Can I Use AARP Insurance to Pay for Rehab?
The American Association of Retired Persons (AARP) doesn’t provide a health insurance program, and the health discounts provided through AARP membership may not help with addiction treatment. Older Americans, however, can receive healthcare benefits through the federally funded Medicare program which may be able to cover at least part of the cost of rehab or substance abuse treatments.
Contact an admission advisor at in order to discuss your options, verify insurance coverage, and find treatment.
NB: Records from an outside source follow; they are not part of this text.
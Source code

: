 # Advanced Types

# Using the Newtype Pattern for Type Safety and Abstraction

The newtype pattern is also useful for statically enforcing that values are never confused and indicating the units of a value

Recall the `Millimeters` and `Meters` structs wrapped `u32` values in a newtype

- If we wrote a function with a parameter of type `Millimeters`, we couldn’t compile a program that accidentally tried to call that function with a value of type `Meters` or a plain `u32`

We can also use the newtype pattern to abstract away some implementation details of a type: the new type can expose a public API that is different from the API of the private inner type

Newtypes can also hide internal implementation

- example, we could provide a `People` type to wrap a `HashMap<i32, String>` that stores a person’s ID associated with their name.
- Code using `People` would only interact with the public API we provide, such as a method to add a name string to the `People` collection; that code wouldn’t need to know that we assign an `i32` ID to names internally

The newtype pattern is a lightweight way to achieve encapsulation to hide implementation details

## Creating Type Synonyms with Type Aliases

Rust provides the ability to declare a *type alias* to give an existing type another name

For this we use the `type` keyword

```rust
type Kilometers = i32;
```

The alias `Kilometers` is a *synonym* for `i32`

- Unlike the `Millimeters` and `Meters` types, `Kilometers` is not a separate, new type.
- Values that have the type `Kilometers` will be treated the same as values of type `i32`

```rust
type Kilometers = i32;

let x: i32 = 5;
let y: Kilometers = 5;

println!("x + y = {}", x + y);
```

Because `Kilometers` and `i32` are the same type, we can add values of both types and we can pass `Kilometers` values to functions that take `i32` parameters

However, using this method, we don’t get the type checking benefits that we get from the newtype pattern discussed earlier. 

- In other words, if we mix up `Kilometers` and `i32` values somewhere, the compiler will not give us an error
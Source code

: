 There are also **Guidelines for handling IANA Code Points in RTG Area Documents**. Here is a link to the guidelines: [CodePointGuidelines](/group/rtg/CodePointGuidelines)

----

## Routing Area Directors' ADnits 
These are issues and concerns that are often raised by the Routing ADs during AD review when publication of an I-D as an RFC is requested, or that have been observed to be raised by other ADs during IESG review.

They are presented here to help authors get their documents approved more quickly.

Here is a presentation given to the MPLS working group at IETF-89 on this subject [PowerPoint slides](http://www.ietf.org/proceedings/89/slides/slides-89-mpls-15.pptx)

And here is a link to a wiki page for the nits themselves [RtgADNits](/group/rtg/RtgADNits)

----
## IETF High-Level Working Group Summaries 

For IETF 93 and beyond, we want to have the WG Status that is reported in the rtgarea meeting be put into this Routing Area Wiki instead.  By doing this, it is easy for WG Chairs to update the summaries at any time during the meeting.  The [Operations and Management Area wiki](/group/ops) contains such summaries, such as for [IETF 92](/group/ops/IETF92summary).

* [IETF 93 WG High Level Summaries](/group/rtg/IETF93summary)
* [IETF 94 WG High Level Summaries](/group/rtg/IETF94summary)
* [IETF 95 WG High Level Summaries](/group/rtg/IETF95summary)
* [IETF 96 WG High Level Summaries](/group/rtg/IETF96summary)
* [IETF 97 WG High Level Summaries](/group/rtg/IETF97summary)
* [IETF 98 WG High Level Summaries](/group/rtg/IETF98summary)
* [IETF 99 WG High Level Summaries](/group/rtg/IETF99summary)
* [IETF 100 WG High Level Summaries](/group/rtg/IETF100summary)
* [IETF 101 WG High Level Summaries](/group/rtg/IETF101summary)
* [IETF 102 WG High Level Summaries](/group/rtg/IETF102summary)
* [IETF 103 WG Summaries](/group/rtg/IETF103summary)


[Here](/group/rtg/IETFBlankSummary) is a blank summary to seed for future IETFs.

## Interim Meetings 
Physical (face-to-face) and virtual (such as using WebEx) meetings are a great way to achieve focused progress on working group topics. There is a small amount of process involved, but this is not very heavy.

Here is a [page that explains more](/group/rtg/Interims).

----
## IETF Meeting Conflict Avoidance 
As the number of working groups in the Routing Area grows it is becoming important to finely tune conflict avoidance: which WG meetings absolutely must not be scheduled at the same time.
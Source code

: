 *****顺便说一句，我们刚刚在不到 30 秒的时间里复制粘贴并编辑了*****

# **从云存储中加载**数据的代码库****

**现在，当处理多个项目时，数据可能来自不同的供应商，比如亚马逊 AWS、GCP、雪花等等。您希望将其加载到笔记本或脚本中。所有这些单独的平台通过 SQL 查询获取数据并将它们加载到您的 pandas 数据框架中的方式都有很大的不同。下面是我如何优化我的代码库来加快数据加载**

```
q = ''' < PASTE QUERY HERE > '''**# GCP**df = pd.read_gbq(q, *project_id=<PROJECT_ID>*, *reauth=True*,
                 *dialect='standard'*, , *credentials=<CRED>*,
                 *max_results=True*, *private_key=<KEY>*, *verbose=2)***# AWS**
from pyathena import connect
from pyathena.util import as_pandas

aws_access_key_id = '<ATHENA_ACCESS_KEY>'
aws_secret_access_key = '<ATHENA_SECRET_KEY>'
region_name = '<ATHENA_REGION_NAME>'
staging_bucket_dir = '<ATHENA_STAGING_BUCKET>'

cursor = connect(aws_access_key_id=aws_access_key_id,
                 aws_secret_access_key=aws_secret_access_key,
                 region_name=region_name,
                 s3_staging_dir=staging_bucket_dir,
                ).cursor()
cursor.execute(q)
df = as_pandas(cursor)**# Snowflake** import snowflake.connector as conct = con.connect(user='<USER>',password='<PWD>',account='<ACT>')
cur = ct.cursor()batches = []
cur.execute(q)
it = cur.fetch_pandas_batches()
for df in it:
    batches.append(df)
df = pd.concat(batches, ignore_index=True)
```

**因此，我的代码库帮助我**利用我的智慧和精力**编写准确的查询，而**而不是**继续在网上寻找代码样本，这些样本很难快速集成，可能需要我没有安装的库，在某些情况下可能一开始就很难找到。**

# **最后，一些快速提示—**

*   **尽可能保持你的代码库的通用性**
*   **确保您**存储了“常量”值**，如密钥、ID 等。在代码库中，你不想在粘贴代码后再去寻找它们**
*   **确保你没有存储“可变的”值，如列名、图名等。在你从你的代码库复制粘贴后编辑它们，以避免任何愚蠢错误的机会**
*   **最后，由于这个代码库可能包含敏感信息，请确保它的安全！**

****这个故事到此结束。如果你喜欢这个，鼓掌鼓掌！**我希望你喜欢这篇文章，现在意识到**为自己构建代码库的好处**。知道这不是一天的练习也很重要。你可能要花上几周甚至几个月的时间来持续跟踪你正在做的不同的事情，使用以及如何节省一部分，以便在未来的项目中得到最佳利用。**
You may also verify your insurance coverage instantly using the form below.
Find Drug & Alcohol Abuse Rehabs Near You
What is the AARP?
AARP, the American Association of Retired Persons, has a membership base of over 37 million people.
The organization is an advocate of issues relevant to those who are retired, which, of course, includes healthcare.
AARP offers a wide variety of benefits with membership to the organization, though it does not offer its own healthcare plan. You can, however, get many member discounts as a part of AARP, and the organization will help you by providing information about insurance plans so you can make the right decision on the plan that is right for you.
AARP Health Benefits
As far as health insurance goes, AARP will provide you with many resources about Medicare. If you are insured through Medicare (parts A and B), you are eligible to enroll in what is called a Medicare Advantage Program (part C). A Medicare Advantage Program includes Part A and Part B benefits, plus additional benefits, and it is administered by a private health insurance company. Often, there is no additional premium beyond the Medicare Part B premium. The AARP MedicareComplete Plan is one such Medicare Advantage Program, administered by UnitedHealthcare. As a member of AARP, you have access to this program.
Along with other health benefits, AARP also offers its own dental insurance plan, which is administered by the Delta Dental Insurance Company, as well as its own vision insurance.
- HMO (Health Maintenance Organization) Plans: These plans require that participants receive services from in-network providers. They typically offer lower out-of-pocket costs than PPO and POS plans.
- POS (Point-of-Service) Plans: With these plans, participants can see out-of-network providers for specific services at higher costs. These plans typically involve higher out-of-pocket costs than HMO plans but lower out-of-pocket costs than PPO plans.
- PPO (Preferred Provider Organization) Plans: These plans allow participants to see both in-network and out-of-network providers, though participants pay more to see out-of-network providers. These plans involve the highest out-of-pocket costs among the options.
Alcohol and Drug Treatment by MedicareComplete
For a summary of coverage by the Medicare Advantage program offered by UnitedHealthcare, you can visit UnitedHealthcare’s website. For a summary of coverage involving alcohol and substance abuse, you can view their coverage summary.
When you meet Medicare coverage criteria, UnitedHealthcare will offer coverage for treatment services related to alcohol and substance abuse. Specific services covered include:
- Inpatient hospital detoxification: During the acute phases of withdrawal, medical detox is often required. This is generally for severe addictions to alcohol, benzodiazepines, and opiates; however, the necessity of medical detox is always determined on a case-by-case basis. Often, up to five days of medical detox are covered, with no limit on the number of treatment episodes per year.
- Outpatient detoxification: In some instances, 24-hour medical supervision may not be required for detox. In these cases, detox may occur on an outpatient basis. This is generally applicable for less severe or short-term addictions.
- Chemical aversion therapy: This may be covered if medically necessary. Documentation is required for inpatient stays.
- Narcotic withdrawal treatment: This may be covered if deemed reasonable and necessary. If this type of withdrawal is performed under the personal supervision of the physician, drugs used by the physician are often also covered.
- Inpatient rehabilitation: This benefit is often limited to 190 days in a member’s lifetime, and it is only for services in a psychiatric hospital. Subsequent rehabilitation is considered a readmission and has to meet readmission criteria under Medicare.
- Outpatient alcohol and drug abuse rehabilitation: Outpatient care means that individuals participate in therapy during scheduled times – in either an individual or group setting – but they live at home.
Finding a Treatment Provider with MedicareComplete
On the MedicareComplete website (Medicare plans from UnitedHealthcare), navigate under Our Plans, then choose Medicare Advantage Plans, and then select Resources and Plan Materials. From here, select Search for a provider from the sidebar, and use their tool to find a provider near you that is within MedicareComplete’s network. You will then be prompted to enter your zip code, and you can search for rehabilitation facilities that accept this insurance plan.
While AARP is not an insurance provider, nor affiliated with any specific provider, they can be a good source of information regarding health insurance coverage for older Americans.